-- Work required --
Exactly as they appear, restate the lines of the material, from the first through the one containing "The elder presented".

-=-=-

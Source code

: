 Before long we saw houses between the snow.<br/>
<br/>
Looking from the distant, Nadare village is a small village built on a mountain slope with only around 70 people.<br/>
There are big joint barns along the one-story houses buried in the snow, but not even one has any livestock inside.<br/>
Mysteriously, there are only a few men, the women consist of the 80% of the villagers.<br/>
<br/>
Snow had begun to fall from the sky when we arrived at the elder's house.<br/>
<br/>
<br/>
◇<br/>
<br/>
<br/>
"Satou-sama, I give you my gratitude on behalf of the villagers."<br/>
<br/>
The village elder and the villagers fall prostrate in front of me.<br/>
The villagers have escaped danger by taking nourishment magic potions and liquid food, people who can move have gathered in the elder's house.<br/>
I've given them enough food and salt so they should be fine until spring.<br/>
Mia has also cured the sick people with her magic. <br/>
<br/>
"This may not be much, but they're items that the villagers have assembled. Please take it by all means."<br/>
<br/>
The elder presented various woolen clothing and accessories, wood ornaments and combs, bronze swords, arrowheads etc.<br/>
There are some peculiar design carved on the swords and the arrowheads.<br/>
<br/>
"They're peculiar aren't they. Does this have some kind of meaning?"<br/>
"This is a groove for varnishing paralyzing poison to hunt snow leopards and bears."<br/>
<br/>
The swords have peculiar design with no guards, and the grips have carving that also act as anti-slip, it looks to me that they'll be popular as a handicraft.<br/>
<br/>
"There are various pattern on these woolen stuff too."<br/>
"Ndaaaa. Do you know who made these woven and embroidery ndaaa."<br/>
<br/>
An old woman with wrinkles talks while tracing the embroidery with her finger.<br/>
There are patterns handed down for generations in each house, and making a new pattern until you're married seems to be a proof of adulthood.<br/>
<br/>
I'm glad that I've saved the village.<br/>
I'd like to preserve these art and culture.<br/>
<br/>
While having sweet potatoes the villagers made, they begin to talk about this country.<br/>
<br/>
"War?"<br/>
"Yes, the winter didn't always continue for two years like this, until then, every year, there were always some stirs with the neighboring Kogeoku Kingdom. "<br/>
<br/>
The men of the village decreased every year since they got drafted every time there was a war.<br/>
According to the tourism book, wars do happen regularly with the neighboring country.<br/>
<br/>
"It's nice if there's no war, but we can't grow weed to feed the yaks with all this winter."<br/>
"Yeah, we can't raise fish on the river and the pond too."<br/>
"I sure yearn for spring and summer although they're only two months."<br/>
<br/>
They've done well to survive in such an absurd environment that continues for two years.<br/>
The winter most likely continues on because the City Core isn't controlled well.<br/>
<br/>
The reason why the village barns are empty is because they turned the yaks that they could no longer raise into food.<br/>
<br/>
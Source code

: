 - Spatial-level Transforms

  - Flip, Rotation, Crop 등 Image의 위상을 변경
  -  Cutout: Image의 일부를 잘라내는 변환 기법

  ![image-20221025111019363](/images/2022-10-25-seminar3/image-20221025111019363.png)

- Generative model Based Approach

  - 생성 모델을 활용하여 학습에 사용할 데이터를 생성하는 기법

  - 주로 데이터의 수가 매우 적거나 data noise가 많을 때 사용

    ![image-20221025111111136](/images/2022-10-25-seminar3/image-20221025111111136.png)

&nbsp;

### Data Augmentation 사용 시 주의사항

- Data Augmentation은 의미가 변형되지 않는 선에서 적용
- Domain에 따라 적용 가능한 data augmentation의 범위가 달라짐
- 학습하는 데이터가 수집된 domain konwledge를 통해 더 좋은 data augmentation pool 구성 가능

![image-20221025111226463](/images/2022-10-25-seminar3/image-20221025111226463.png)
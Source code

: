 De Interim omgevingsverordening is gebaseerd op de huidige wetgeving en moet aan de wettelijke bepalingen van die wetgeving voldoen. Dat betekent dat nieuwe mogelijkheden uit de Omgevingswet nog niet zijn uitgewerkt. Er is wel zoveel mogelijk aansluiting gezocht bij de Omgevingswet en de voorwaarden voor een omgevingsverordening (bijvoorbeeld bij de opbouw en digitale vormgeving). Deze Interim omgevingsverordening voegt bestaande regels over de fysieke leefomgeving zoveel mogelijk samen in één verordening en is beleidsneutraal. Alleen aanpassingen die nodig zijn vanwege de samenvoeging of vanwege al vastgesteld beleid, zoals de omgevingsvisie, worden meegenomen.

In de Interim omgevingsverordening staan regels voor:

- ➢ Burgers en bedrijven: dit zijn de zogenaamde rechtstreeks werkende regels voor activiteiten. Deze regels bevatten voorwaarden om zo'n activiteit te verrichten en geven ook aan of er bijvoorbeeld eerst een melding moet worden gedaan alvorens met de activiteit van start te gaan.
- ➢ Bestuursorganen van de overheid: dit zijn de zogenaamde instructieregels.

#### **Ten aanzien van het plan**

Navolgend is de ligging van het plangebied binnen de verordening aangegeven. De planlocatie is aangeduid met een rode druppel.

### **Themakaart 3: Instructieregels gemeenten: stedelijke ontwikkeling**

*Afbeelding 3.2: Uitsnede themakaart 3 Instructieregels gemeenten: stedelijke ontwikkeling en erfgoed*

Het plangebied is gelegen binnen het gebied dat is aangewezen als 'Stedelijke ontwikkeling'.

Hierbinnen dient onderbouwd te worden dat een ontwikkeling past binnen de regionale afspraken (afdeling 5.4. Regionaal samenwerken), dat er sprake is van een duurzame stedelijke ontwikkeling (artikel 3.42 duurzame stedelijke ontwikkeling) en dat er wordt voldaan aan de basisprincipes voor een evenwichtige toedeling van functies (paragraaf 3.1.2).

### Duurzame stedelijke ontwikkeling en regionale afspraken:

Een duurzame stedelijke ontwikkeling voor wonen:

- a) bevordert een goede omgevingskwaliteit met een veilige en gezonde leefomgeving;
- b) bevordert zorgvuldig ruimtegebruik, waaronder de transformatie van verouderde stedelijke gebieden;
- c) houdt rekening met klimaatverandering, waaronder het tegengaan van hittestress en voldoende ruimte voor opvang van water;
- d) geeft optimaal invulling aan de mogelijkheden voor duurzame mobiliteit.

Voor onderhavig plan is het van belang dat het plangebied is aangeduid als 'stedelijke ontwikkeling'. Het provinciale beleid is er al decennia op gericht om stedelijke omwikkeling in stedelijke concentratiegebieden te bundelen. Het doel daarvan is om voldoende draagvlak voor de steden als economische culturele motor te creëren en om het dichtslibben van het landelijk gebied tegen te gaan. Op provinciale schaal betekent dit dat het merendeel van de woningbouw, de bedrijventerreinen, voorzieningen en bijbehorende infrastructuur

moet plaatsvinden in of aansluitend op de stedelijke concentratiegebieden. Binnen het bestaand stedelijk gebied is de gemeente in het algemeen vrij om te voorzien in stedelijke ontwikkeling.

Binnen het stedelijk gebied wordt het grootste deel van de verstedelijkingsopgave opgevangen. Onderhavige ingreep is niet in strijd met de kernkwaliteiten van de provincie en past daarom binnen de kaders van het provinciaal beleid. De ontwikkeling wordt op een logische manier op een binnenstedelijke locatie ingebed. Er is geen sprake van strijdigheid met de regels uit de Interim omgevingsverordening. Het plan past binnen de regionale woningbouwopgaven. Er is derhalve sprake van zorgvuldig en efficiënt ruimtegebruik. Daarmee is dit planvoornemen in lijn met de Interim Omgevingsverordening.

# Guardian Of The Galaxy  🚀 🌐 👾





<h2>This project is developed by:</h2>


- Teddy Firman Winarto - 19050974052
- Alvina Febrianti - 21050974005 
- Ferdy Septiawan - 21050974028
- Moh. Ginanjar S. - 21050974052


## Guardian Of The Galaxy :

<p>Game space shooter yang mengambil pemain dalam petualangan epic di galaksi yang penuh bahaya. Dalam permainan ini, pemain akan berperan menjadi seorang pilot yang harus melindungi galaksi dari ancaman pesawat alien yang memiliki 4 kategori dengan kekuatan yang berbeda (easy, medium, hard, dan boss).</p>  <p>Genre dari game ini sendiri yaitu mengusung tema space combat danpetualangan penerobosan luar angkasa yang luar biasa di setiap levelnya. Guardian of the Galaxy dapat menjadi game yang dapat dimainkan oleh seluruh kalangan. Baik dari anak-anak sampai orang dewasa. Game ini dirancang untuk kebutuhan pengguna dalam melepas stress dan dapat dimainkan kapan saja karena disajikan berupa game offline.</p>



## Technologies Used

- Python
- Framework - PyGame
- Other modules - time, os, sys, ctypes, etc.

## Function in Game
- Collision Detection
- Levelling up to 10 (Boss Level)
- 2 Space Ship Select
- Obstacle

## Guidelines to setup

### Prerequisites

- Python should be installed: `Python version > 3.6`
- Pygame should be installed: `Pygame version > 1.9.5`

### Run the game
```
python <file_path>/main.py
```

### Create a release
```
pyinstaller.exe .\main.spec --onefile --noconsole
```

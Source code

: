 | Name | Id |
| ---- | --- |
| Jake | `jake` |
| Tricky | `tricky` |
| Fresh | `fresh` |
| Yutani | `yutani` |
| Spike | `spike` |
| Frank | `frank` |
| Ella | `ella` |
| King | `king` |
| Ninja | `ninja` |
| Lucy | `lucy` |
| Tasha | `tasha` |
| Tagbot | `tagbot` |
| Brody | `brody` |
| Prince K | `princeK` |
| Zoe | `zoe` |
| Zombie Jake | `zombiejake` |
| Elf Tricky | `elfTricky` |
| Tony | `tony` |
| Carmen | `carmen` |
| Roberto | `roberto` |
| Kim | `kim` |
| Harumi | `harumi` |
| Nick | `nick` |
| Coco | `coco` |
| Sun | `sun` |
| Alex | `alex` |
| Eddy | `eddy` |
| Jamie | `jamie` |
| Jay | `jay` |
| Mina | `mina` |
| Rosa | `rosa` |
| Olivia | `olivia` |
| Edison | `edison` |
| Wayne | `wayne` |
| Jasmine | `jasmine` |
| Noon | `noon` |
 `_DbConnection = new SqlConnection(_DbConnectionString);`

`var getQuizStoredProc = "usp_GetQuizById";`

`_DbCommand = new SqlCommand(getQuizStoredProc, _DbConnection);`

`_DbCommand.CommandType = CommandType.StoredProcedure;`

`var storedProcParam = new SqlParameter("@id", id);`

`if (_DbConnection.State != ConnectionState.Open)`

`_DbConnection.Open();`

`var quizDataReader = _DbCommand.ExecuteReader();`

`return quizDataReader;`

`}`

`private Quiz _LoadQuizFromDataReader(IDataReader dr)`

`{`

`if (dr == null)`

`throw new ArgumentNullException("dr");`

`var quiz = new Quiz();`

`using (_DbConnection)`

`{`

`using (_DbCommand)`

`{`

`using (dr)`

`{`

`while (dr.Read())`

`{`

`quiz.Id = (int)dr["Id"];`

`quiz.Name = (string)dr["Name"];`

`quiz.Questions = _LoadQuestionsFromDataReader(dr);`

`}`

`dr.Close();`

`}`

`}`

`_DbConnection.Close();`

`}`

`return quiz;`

-=-=-

-- Answer --
Source code

: Before long we saw houses between the snow.<br/>
<br/>
Looking from the distant, Nadare village is a small village built on a mountain slope with only around 70 people.<br/>
There are big joint barns along the one-story houses buried in the snow, but not even one has any livestock inside.<br/>
Mysteriously, there are only a few men, the women consist of the 80% of the villagers.<br/>
<br/>
Snow had begun to fall from the sky when we arrived at the elder's house.<br/>
<br/>
<br/>
◇<br/>
<br/>
<br/>
"Satou-sama, I give you my gratitude on behalf of the villagers."<br/>
<br/>
The village elder and the villagers fall prostrate in front of me.<br/>
The villagers have escaped danger by taking nourishment magic potions and liquid food, people who can move have gathered in the elder's house.<br/>
I've given them enough food and salt so they should be fine until spring.<br/>
Mia has also cured the sick people with her magic. <br/>
<br/>
"This may not be much, but they're items that the villagers have assembled. Please take it by all means."<br/>
<br/>
The elder presented various woolen clothing and accessories, wood ornaments and combs, bronze swords, arrowheads etc.<br/>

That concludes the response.